In recent years, work in mice identifying ovarian stem cells has been chipping away at the dogma that mammals are born with a full complement of eggs in their ovaries. Now researchers from Harvard Medical School report a similar population of cells in ovaries from adult women, which can generate oocytes in vitro and in xenografted follicles.

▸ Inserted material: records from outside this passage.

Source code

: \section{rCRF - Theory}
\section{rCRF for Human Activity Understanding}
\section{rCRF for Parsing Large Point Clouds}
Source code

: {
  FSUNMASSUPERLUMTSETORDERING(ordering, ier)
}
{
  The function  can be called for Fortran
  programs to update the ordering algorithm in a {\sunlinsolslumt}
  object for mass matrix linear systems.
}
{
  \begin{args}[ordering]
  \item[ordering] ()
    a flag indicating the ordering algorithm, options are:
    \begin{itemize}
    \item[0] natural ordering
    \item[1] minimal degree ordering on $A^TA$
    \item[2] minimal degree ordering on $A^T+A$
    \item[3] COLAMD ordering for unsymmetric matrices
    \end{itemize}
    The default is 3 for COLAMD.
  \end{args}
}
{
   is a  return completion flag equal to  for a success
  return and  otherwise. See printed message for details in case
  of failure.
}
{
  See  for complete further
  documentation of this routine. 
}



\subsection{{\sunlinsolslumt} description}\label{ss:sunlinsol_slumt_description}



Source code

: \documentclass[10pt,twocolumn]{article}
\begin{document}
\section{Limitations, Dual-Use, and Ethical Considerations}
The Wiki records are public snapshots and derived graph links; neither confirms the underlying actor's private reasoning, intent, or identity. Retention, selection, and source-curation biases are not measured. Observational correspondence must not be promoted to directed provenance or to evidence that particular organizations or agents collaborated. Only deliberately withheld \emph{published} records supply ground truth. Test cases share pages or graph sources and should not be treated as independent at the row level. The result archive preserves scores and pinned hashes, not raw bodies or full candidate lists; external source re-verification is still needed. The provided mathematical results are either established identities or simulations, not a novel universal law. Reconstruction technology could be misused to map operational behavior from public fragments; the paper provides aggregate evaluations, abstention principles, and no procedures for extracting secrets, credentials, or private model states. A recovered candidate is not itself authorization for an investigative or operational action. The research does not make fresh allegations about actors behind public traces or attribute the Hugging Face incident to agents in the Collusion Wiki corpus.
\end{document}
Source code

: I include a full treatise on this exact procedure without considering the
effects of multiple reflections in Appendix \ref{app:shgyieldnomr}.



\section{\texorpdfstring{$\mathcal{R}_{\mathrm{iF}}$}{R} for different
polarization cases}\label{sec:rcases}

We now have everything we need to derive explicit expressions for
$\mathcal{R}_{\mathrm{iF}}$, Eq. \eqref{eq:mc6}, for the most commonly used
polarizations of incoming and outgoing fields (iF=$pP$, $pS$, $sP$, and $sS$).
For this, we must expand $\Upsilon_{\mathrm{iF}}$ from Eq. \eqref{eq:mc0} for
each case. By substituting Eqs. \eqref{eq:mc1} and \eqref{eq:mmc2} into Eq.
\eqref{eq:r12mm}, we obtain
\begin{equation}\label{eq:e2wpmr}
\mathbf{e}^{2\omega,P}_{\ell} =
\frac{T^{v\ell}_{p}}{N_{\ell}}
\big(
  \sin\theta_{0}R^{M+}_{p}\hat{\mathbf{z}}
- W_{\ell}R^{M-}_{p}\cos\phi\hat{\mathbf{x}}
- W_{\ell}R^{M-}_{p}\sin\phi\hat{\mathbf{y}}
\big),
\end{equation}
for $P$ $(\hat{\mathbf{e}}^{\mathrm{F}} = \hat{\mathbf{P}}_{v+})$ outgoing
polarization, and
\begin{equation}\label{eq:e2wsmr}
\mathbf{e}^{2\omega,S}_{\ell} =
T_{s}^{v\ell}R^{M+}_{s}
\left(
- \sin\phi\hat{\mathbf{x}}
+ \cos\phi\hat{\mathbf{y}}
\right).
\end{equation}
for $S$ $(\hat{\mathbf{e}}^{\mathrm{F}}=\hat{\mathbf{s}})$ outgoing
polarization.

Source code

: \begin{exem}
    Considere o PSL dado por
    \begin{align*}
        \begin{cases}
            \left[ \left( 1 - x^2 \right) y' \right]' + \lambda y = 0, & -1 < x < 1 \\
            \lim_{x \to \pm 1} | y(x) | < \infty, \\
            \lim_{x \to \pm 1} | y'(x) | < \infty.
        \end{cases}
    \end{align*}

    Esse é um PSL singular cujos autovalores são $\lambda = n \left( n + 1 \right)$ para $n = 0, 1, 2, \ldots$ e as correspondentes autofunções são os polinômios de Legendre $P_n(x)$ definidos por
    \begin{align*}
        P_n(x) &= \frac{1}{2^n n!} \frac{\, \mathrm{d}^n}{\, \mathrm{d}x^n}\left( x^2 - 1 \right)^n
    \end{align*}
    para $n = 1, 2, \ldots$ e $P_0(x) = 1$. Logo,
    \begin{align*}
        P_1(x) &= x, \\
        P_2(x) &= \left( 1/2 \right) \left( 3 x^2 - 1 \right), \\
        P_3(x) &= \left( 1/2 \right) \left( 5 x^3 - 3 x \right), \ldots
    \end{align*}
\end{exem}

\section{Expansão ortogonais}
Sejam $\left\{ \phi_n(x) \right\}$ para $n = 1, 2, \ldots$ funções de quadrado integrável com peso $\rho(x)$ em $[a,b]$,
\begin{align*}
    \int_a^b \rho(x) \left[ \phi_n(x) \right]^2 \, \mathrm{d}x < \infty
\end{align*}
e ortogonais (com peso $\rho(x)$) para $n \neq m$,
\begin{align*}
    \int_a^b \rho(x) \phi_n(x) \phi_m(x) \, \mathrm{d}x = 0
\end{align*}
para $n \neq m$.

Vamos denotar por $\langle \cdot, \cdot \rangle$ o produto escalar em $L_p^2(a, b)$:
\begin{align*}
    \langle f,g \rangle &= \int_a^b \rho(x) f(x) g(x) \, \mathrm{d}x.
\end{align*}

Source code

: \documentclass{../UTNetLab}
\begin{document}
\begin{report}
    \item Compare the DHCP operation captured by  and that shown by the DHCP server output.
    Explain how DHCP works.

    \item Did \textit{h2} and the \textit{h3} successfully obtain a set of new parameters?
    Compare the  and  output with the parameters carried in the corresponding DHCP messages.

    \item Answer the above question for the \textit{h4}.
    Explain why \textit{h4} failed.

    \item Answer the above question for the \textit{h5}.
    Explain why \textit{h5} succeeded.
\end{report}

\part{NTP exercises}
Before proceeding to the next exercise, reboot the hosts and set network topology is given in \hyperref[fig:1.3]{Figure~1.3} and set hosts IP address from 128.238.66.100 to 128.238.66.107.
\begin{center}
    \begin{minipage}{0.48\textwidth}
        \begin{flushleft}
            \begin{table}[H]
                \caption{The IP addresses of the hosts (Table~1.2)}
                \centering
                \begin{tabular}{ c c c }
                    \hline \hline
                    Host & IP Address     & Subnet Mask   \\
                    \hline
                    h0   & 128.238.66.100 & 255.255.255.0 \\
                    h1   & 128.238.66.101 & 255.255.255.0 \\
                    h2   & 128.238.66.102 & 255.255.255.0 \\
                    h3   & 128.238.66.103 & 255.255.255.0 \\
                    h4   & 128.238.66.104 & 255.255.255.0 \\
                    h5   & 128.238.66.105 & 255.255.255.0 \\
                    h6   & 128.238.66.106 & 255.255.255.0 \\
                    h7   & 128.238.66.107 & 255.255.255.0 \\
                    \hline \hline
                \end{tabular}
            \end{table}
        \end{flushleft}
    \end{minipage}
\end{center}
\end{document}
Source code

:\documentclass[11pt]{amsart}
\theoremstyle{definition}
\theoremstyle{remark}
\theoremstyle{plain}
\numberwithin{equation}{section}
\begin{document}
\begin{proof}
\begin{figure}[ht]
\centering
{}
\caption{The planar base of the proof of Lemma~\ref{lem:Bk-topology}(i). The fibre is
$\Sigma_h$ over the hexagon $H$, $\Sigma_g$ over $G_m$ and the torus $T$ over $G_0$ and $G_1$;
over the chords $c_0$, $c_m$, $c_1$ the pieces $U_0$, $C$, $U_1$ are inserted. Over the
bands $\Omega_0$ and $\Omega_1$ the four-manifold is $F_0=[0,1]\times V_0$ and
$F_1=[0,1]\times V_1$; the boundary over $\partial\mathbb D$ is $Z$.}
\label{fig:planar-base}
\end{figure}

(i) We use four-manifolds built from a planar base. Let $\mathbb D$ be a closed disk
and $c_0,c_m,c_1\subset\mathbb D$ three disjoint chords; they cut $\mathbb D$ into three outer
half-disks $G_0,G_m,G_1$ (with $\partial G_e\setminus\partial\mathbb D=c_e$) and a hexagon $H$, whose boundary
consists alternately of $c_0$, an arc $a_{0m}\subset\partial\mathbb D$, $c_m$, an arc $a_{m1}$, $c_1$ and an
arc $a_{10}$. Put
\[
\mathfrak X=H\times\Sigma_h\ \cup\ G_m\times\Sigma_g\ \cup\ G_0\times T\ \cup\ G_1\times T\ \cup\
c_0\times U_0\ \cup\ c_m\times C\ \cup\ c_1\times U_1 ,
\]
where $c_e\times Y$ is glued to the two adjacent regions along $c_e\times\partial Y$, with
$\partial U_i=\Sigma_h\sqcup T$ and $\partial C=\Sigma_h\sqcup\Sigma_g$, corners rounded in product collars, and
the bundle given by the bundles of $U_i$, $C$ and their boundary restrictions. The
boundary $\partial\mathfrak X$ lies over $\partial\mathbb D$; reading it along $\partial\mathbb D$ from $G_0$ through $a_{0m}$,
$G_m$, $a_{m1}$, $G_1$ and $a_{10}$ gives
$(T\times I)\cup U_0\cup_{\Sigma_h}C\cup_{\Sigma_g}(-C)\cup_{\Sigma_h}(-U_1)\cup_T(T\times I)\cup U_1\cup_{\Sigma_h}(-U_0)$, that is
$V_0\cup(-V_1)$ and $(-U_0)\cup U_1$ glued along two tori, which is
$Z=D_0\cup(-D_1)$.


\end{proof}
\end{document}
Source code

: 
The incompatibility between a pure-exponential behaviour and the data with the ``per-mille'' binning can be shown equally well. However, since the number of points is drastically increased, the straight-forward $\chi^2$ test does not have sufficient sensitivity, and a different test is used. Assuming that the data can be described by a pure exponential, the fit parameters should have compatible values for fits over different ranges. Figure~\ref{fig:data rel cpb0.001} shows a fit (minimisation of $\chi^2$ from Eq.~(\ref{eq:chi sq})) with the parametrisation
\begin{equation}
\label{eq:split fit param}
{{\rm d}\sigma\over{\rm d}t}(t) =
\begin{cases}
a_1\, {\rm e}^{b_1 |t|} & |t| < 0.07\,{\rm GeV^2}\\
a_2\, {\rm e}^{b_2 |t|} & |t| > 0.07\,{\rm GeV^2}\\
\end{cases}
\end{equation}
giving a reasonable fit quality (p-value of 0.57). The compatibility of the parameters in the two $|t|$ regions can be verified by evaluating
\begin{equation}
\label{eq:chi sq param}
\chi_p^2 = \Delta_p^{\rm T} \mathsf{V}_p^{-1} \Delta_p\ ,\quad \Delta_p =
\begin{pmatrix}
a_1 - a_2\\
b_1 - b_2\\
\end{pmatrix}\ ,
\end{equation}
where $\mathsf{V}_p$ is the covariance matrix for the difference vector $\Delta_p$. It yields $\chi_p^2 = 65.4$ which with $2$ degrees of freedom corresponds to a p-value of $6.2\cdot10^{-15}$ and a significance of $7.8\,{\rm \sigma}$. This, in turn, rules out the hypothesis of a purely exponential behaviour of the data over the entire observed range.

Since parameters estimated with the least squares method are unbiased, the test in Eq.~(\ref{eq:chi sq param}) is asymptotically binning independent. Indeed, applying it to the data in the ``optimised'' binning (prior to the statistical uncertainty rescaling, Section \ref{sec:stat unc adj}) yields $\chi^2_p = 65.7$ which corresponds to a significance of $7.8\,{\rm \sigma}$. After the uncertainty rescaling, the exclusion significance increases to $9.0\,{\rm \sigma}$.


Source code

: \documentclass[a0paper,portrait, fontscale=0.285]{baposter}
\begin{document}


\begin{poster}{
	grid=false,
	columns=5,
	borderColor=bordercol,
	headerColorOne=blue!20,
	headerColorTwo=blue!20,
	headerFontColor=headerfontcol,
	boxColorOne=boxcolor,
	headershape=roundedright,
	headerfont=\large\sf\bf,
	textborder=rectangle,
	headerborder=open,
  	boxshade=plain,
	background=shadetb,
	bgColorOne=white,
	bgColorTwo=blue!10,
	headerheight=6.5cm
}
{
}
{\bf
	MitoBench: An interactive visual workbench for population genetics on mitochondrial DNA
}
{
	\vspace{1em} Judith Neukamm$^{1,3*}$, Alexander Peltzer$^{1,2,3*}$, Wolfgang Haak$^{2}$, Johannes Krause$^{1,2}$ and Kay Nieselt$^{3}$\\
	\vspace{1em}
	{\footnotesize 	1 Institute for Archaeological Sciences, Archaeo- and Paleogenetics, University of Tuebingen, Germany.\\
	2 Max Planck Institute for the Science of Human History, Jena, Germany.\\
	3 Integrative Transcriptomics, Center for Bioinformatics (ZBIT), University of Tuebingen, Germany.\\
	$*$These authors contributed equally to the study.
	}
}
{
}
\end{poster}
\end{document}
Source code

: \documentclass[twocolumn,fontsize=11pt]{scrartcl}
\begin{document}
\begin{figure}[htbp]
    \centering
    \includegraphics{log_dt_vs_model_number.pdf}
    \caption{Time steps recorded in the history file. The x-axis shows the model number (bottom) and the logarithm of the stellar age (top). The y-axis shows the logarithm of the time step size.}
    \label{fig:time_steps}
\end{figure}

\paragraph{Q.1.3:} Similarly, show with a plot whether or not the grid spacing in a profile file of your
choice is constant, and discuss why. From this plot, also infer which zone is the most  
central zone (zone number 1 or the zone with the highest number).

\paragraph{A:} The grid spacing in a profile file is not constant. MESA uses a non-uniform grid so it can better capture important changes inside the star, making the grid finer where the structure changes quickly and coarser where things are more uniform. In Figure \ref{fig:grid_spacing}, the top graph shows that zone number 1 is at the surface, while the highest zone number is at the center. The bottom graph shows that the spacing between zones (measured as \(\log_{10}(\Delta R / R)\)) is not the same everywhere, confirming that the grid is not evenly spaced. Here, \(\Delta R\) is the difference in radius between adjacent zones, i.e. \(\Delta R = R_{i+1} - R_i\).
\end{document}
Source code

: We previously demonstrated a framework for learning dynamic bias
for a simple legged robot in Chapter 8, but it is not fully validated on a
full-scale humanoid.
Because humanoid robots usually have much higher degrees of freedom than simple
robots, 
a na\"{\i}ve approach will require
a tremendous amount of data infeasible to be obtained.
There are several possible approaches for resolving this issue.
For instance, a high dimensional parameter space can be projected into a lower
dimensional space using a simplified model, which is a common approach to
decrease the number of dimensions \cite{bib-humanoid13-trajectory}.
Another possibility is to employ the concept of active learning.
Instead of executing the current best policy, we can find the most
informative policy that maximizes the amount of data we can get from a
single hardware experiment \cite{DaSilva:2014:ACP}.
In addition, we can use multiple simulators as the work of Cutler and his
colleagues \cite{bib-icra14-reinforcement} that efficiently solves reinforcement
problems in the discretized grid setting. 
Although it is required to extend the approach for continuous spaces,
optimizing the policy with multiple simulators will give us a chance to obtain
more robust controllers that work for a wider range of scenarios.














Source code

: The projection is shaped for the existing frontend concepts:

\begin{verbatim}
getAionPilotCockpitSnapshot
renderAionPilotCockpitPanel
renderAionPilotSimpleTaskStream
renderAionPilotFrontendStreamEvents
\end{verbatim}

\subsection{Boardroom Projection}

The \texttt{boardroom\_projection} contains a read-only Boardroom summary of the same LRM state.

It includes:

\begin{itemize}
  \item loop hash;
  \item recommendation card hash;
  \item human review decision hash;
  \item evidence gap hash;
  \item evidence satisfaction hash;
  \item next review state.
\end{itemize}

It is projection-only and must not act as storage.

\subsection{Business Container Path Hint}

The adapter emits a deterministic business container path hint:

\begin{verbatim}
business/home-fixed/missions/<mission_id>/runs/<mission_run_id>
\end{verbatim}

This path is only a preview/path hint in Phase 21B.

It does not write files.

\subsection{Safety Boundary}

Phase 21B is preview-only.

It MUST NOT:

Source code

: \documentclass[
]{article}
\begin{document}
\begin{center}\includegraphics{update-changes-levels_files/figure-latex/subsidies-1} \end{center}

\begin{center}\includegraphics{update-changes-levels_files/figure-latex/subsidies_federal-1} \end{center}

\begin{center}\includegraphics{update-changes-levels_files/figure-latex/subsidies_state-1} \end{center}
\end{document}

If replicated, the findings, published yesterday (February 26) in Nature Medicine, could have far-reaching implications for fertility treatments.

“These are exciting findings,” said Hugh Taylor, who studies the genetic basis of endometriosis at Yale University and was not involved in the study. They suggest that one day scientists may be able to turn off the biological clock, allowing women to delay pregnancy without worrying about “aging eggs,” Taylor explained, which would “do more for women than the birth control pill.”

It was a long-standing assumption that ovaries, unlike testes, do not...

But whether these results would translate to humans remained unclear.

To find stem cells in human ovaries, Tilly and his colleagues used a process they had perfected in mice—purifying mouse ovarian stem cells (OSCs) using antibodies to a marker, Dxd4, and flow cytometry-based sorting—and applied it to human ovarian tissue, sorting cells based on the human homolog DDX4. Sure enough, the sorting technique revealed the presence of OSCs in human tissue. “On the first sort, bang! The cells popped out just like mouse cells,” Tilly said.

Like the mouse OSCs, these cells were much smaller than mature oocytes and had a gene expression profile characteristic of stem cells. Also like the mouse OSCs, the human cells could be grown in culture and spontaneously produced larger cells that resembled oocytes, with a gene expression profile to match.

“We also detected haploid cells, with only one set of chromosomes,” noted Tilly—suggesting that the stem cells had undergone meiosis, a process unique to germ cells.

But potential for in vitro oogenesis did not answer the question of how OSCs might be working inside an ovary. To look at this question more closely, Tilly transduced mouse OSCs with GFP, and transplanted them back into mouse ovaries, causing the OSCs to produce green oocytes. The scientists prompted the mice to ovulate using hormone injections, harvested the eggs, and fertilized them in vitro. Eight out of 23 embryos generated glowed green, suggesting the eggs were indeed derived from the OSCs.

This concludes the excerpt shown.